What is expected:
The reply should consist of one number, the count of lines below in which the word "pgyer" appears.

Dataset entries
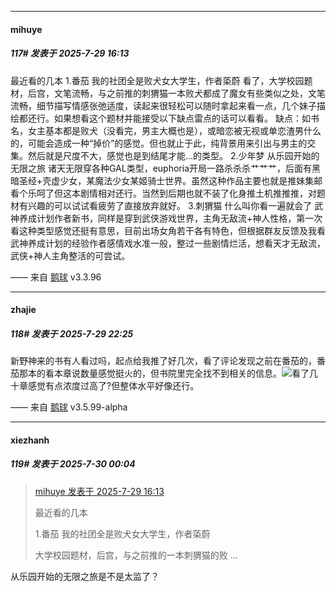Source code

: ﻿
*****

####  mihuye  
##### 117#       发表于 2025-7-29 16:13

最近看的几本
1.番茄 我的社团全是败犬女大学生，作者蒅蔚
看了，大学校园题材，后宫，文笔流畅，与之前推的刺猬猫一本败犬都成了魔女有些类似之处，文笔流畅，细节描写情感张弛适度，读起来很轻松可以随时拿起来看一点，几个妹子描绘都还行。如果想看这个题材并能接受以下缺点雷点的话可以看看。
缺点：如书名，女主基本都是败犬（没看完，男主大概也是），或暗恋被无视或单恋渣男什么的，可能会造成一种“掉价”的感觉。但也就止于此，纯背景用来引出与男主的交集。然后就是尺度不大，感觉也是到结尾才能…的类型。
2.少年梦 从乐园开始的无限之旅
诸天无限穿各种GAL类型，euphoria开局一路杀杀杀艹艹艹，后面有黑暗圣经+壳虚少女，某魔法少女某姬骑士世界。虽然这种作品主要也就是推妹集邮看个乐呵了但这本剧情相对还行。当然到后期也就不装了化身推土机推推推，对题材有兴趣的可以试试看疲劳了直接放弃就好。
3.刺猬猫 什么叫你看一遍就会了
武神养成计划作者新书，同样是穿到武侠游戏世界，主角无敌流+神人性格，第一次看这种类型感觉还挺有意思，目前出场女角若干各有特色，但根据群友反馈及我看武神养成计划的经验作者感情戏水准一般，整过一些剧情烂活，想看天才无敌流，武侠+神人主角整活的可尝试。

—— 来自 [鹅球](https://www.pgyer.com/GcUxKd4w) v3.3.96


*****

####  zhajie  
##### 118#       发表于 2025-7-29 22:25

新野神来的书有人看过吗，起点给我推了好几次，看了评论发现之前在番茄的，番茄那本的看本章说数量感觉挺火的，但书院里完全找不到相关的信息。<img src="https://p.sda1.dev/26/739e77e6324e0ce1ded46e08592512b6/image.jpg" referrerpolicy="no-referrer">看了几十章感觉有点浓度过高了?但整体水平好像还行。

—— 来自 [鹅球](https://www.pgyer.com/xfPejhuq) v3.5.99-alpha


*****

####  xiezhanh  
##### 119#       发表于 2025-7-30 00:04

<blockquote><a href="httphttps://stage1st.com/2b/forum.php?mod=redirect&amp;goto=findpost&amp;pid=68179061&amp;ptid=2252861" target="_blank">mihuye 发表于 2025-7-29 16:13</a>

最近看的几本

1.番茄 我的社团全是败犬女大学生，作者蒅蔚

大学校园题材，后宫，与之前推的一本刺猬猫的败 ...</blockquote>
从乐园开始的无限之旅是不是太监了？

Solution for this problem:
2